Task: Carry over every entry exactly as written, though not the pictures it contains.

Given entries:
╭──

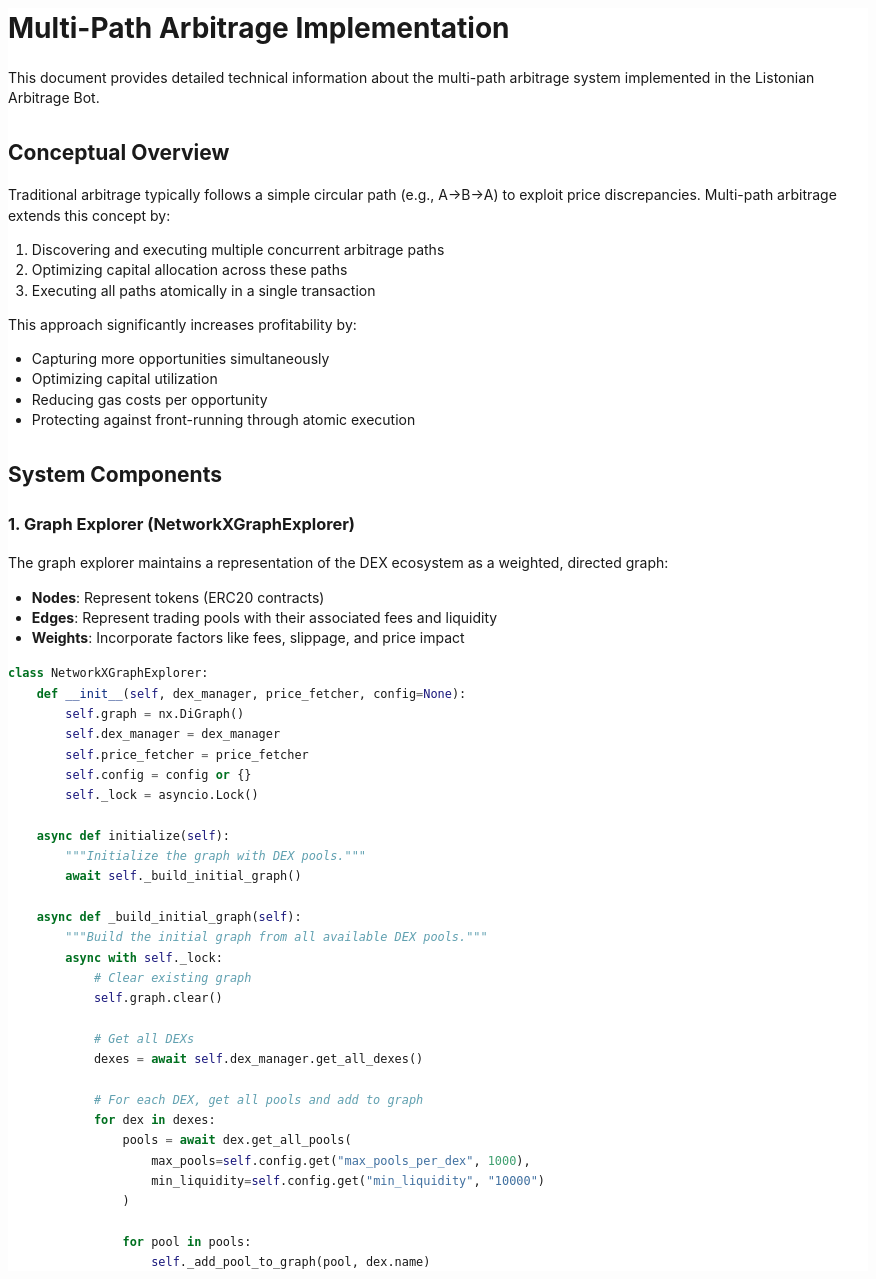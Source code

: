 # Multi-Path Arbitrage Implementation

This document provides detailed technical information about the multi-path arbitrage system implemented in the Listonian Arbitrage Bot.

## Conceptual Overview

Traditional arbitrage typically follows a simple circular path (e.g., A→B→A) to exploit price discrepancies. Multi-path arbitrage extends this concept by:

1. Discovering and executing multiple concurrent arbitrage paths
2. Optimizing capital allocation across these paths
3. Executing all paths atomically in a single transaction

This approach significantly increases profitability by:
- Capturing more opportunities simultaneously
- Optimizing capital utilization
- Reducing gas costs per opportunity
- Protecting against front-running through atomic execution

## System Components

### 1. Graph Explorer (NetworkXGraphExplorer)

The graph explorer maintains a representation of the DEX ecosystem as a weighted, directed graph:

- **Nodes**: Represent tokens (ERC20 contracts)
- **Edges**: Represent trading pools with their associated fees and liquidity
- **Weights**: Incorporate factors like fees, slippage, and price impact

```python
class NetworkXGraphExplorer:
    def __init__(self, dex_manager, price_fetcher, config=None):
        self.graph = nx.DiGraph()
        self.dex_manager = dex_manager
        self.price_fetcher = price_fetcher
        self.config = config or {}
        self._lock = asyncio.Lock()
        
    async def initialize(self):
        """Initialize the graph with DEX pools."""
        await self._build_initial_graph()
        
    async def _build_initial_graph(self):
        """Build the initial graph from all available DEX pools."""
        async with self._lock:
            # Clear existing graph
            self.graph.clear()
            
            # Get all DEXs
            dexes = await self.dex_manager.get_all_dexes()
            
            # For each DEX, get all pools and add to graph
            for dex in dexes:
                pools = await dex.get_all_pools(
                    max_pools=self.config.get("max_pools_per_dex", 1000),
                    min_liquidity=self.config.get("min_liquidity", "10000")
                )
                
                for pool in pools:
                    self._add_pool_to_graph(pool, dex.name)
```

╰──

Answer:
Source code

: # Multi-Path Arbitrage Implementation

This document provides detailed technical information about the multi-path arbitrage system implemented in the Listonian Arbitrage Bot.

## Conceptual Overview

Traditional arbitrage typically follows a simple circular path (e.g., A→B→A) to exploit price discrepancies. Multi-path arbitrage extends this concept by:

1. Discovering and executing multiple concurrent arbitrage paths
2. Optimizing capital allocation across these paths
3. Executing all paths atomically in a single transaction

This approach significantly increases profitability by:
- Capturing more opportunities simultaneously
- Optimizing capital utilization
- Reducing gas costs per opportunity
- Protecting against front-running through atomic execution

## System Components

### 1. Graph Explorer (NetworkXGraphExplorer)

The graph explorer maintains a representation of the DEX ecosystem as a weighted, directed graph:

- **Nodes**: Represent tokens (ERC20 contracts)
- **Edges**: Represent trading pools with their associated fees and liquidity
- **Weights**: Incorporate factors like fees, slippage, and price impact

```python
class NetworkXGraphExplorer:
    def __init__(self, dex_manager, price_fetcher, config=None):
        self.graph = nx.DiGraph()
        self.dex_manager = dex_manager
        self.price_fetcher = price_fetcher
        self.config = config or {}
        self._lock = asyncio.Lock()
        
    async def initialize(self):
        """Initialize the graph with DEX pools."""
        await self._build_initial_graph()
        
    async def _build_initial_graph(self):
        """Build the initial graph from all available DEX pools."""
        async with self._lock:
            # Clear existing graph
            self.graph.clear()
            
            # Get all DEXs
            dexes = await self.dex_manager.get_all_dexes()
            
            # For each DEX, get all pools and add to graph
            for dex in dexes:
                pools = await dex.get_all_pools(
                    max_pools=self.config.get("max_pools_per_dex", 1000),
                    min_liquidity=self.config.get("min_liquidity", "10000")
                )
                
                for pool in pools:
                    self._add_pool_to_graph(pool, dex.name)
```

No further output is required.